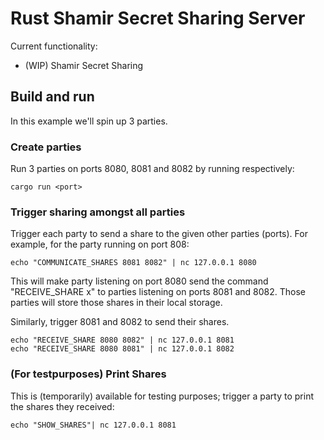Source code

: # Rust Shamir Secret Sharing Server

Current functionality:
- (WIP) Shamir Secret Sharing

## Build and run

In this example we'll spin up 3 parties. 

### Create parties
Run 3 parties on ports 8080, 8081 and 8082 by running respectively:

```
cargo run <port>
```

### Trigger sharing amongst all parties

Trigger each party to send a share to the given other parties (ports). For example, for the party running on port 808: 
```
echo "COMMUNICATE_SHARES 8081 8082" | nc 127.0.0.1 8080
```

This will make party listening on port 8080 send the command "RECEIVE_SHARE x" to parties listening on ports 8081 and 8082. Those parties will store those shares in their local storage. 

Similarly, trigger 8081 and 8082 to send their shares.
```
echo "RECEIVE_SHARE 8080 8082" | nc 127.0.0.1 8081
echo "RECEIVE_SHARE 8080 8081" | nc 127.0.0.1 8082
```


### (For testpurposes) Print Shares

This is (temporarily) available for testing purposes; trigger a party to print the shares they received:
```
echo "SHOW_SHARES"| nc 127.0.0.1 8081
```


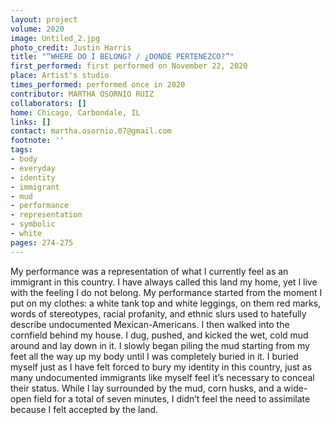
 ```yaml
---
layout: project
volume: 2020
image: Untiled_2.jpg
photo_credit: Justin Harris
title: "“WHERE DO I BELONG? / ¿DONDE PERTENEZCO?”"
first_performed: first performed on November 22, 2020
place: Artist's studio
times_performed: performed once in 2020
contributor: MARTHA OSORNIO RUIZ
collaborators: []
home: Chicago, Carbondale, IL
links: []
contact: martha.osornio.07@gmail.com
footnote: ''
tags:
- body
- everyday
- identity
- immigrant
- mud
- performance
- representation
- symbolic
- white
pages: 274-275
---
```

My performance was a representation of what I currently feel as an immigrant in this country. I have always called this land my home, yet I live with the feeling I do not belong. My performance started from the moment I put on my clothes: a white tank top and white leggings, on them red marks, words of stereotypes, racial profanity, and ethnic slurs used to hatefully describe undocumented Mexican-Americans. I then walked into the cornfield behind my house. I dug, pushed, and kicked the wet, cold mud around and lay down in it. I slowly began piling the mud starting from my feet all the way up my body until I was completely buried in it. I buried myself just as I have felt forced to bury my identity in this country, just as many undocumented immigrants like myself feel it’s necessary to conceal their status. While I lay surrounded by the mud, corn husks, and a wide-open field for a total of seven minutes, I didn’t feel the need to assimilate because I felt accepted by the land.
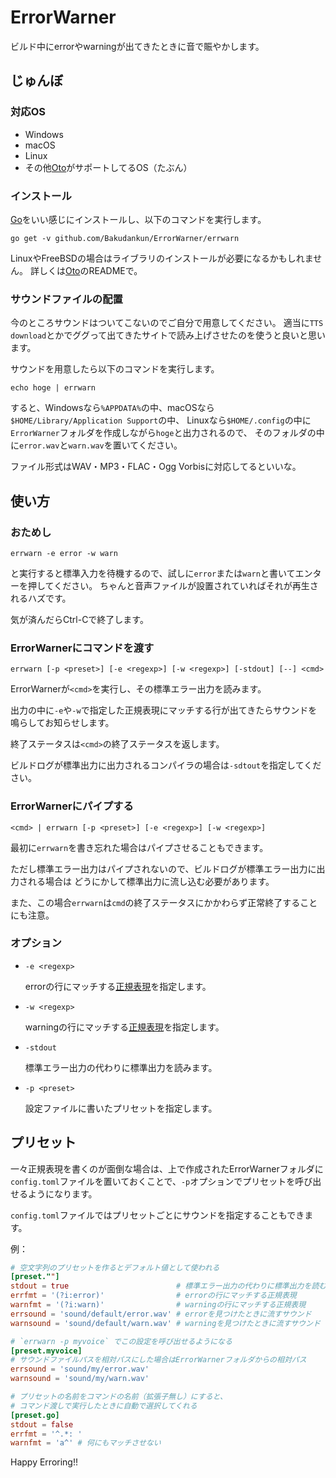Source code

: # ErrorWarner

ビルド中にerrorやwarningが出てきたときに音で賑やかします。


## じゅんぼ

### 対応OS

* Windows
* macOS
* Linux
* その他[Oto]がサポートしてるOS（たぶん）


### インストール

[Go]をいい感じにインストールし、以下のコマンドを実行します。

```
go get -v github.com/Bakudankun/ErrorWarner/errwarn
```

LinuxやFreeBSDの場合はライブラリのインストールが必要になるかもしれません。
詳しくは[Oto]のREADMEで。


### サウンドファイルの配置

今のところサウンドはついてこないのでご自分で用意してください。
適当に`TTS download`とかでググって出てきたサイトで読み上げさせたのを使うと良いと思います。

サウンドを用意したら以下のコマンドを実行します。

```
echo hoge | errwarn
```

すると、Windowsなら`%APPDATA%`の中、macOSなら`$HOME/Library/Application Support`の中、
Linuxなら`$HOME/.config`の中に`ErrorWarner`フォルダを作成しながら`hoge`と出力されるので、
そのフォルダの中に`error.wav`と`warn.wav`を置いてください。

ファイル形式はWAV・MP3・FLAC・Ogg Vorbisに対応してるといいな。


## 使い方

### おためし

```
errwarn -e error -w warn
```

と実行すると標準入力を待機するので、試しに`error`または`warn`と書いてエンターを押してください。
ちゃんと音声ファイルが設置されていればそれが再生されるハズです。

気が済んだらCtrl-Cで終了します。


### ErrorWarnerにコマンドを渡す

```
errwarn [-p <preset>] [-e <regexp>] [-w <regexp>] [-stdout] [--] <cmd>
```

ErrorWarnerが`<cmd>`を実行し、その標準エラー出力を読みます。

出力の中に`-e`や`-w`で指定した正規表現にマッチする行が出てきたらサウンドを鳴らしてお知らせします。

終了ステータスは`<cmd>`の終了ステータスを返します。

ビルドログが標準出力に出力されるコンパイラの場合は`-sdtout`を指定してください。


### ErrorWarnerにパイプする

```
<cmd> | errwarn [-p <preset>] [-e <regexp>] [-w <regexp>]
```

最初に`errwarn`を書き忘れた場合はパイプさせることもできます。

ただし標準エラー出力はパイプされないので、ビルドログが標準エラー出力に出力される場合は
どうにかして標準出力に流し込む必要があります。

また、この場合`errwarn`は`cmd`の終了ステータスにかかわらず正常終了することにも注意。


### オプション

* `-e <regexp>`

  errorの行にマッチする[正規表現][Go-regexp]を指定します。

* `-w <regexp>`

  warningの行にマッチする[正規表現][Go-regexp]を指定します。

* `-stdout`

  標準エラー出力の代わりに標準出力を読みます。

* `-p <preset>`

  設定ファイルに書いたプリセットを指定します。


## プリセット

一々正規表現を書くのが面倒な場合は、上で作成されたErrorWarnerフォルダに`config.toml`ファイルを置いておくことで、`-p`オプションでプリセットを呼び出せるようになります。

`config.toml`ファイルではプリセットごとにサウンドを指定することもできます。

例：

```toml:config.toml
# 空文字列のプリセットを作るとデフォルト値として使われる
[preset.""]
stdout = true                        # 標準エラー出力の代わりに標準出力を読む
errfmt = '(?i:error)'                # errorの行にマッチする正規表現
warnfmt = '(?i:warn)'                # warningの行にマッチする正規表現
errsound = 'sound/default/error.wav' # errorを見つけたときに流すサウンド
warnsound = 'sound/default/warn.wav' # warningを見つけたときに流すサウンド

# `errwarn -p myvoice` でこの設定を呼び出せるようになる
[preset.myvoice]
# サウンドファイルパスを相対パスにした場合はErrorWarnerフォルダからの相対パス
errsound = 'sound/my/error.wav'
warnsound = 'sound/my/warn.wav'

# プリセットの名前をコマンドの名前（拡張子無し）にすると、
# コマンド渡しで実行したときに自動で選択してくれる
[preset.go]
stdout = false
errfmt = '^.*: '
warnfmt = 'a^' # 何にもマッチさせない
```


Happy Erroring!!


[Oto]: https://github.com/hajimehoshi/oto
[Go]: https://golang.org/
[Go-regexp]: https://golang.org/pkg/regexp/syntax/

What needs to be done
Your response should contain each line of the entries above that holds the string "Secret".

Your response
: # Rust Shamir Secret Sharing Server
- (WIP) Shamir Secret Sharing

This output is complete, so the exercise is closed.